I type with the Dvorak keymap. I also type polytonic Greek, which in every operating system I use is based on the Qwerty keymap. So it gets very confusing and annoying to switch back and forth.

So I modified the Linux Xorg Greek keymap to correspond to the English Dvorak layout. And I’d like to share.

  1. Download the modified keymap.
  2. For steps 3-5 you’ll need root privileges, so use sudo or su to get them.
  3. Find your kxb symbols directory – On Debian based systems it is in /usr/share/X11/xkb/symbols, but it has also been placed in /etc/X11/…
  4. Backup your existing Greek layout by copying “gr” from that folder to a safe place.
  5. Remove the “.txt” extension from the modified keymap you downloaded and place the file in your xkb symbols directory.
  6. From a terminal issue this command to “reset” your keymap to normal:
    setxkbmap -layout us -variant dvorak
    This doesn’t do anything, but you’ll want that in your terminal history so you can get back to regular English Dvorak.
  7. Issue the following command to make the keymap active:
    setxkbmap -layout gr -variant dvpoly

Now you are typing polytonic Greek with a Dvorak layout. Now, as others have noted, this does not have the spirit of the Dvorak keymap. It is not constructed based on actual usage of Greek, and it will not be any more efficient than the Qwerty-based layouts (and given the placement of the accent keys in my layout, it may actually be worse). The purpose of this keymap is purely to make it easier for English Dvorak typists to transition to polytonic Greek.

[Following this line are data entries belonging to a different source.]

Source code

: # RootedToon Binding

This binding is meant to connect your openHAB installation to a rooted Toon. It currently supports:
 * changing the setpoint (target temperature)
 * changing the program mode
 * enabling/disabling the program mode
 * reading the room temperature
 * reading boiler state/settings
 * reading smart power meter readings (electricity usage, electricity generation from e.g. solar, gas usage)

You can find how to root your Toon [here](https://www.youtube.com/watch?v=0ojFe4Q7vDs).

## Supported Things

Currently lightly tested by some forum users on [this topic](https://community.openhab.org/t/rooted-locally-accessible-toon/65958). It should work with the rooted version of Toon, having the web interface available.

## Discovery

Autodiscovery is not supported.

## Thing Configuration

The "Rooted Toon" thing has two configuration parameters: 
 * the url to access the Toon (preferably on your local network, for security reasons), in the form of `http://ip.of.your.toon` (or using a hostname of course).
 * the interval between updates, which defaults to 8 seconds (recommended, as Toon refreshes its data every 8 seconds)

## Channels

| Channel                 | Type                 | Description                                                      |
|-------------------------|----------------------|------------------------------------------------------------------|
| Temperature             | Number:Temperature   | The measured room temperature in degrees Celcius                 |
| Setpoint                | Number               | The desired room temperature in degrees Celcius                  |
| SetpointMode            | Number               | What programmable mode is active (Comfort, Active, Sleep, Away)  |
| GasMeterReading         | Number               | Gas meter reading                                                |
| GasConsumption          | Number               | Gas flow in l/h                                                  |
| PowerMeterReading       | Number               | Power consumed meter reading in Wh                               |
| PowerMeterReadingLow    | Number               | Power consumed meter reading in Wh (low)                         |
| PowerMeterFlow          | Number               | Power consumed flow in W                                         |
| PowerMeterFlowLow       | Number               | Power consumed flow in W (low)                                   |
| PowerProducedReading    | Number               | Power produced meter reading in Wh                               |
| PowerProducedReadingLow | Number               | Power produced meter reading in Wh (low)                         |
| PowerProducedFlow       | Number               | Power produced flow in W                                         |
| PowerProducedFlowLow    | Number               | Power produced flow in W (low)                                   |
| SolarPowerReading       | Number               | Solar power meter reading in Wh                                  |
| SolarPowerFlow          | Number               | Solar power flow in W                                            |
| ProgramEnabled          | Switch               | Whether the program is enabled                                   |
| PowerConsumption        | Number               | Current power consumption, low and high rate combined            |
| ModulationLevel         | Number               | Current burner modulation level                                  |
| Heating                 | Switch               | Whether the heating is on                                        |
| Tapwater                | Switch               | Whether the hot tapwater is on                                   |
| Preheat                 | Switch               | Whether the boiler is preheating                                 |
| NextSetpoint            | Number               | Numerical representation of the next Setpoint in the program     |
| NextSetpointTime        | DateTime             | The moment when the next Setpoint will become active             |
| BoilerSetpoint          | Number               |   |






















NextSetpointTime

The primary departure I made from the English Dvorak paradigm was moving the semi-colon so that the Greek accent dead keys could be closer to one another. In this keymap, the “semi-colon” (actually Greek question mark) can be typed using the “Q” key on the Qwerty layout, and the acute and grave accents can be typed using the “Z” and “X” keys respectively (which are “;” and “q” in the Dvorak layout). Here is a screenshot of the layout for a more explicit reference.

The xkb keymaps are under the MIT license. I used this non-polytonic layout as a guide for my work. Please post with comments, questions, bugs, etc. For more info on how to type polytonic Greek in Linux, see this excellent post on B-Greek. It references the Qwerty-based layout, but the same principles apply.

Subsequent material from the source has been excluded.